A short history of modern chair design. “Swiss design company and museum Vitra explores the vast history of chair design in its documentary titled Chair Times: A History of Seating – From 1800 to Today. Directed by Heinz Bütler, the film features a team of design experts who use 125 different seating objects to explore the way that seating has changed from the 19th to the 21st century.  Luckily, the documentary is now available for free on its website.”

The University of Notre Dame changes its fall schedule. Classes will begin early, on August 10th. “In addition, the fall break will be cancelled and the semester will end before Thanksgiving.” I like it.

A. M. Juster is no longer the Poetry Editor at First Things. He gave his notice on May 13th.

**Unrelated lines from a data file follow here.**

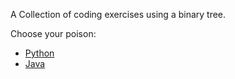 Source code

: A Collection of coding exercises using a binary tree.

Choose your poison:
 - [Python](python)
 - [Java](java)
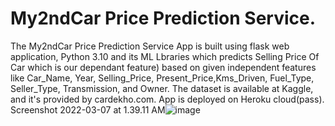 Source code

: # My2ndCar Price Prediction Service.

The My2ndCar Price Prediction Service App is built using flask web application, Python 3.10 and its ML Lbraries which predicts Selling Price Of Car which is our dependant feature) based on given independent features like Car_Name,	Year,	Selling_Price,	Present_Price,Kms_Driven,	Fuel_Type,	Seller_Type,	Transmission, and Owner. The dataset is available at Kaggle, and it's provided by cardekho.com.
App is deployed on Heroku cloud(pass).
Screenshot 2022-03-07 at 1.39.11 AM![image](https://user-images.githubusercontent.com/86619476/156940391-6aee0461-4435-4ffe-af0f-1b8e7213c822.png)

Revisiting F. Scott Fitzgerald’s This Side of Paradise: “Fitzgerald had a habit of writing less well on what he called, in his letters, ‘stimulants,’ but his pain over his break-up with socialite Zelda Sayre was not insubstantial. Fitzgerald viewed her rejection as a renunciation of who he was as a person, rather than a mere sign of a bad fit. But the young writer had a plan: to take the 80 or so pages he had of a book called The Romantic Egoist, thread it through with short story sketches, fictionalized autobiography from his Princeton days, and some stream-of-consciousness prose, and turn it into a big hit to win back Zelda’s love. That book, a pasted-together jam-job of seemingly everything Fitzgerald had written to date, would be called This Side of Paradise, and for ten decades it has masqueraded—in literary history, anyway—as a novelistic celebration of the liberal arts life . . . Four days upon the release of this novel by an unknown, unpublished writer, the first printing had sold out, this being a time in our culture when there were readers in America keen to discover something new and exciting. Say what you will about This Side of Paradise, it was both of those things. And it was partially so because despite Fitzgerald’s own desires, the book took a stand against the kind of person and the kind of thinker Fitzgerald almost became.”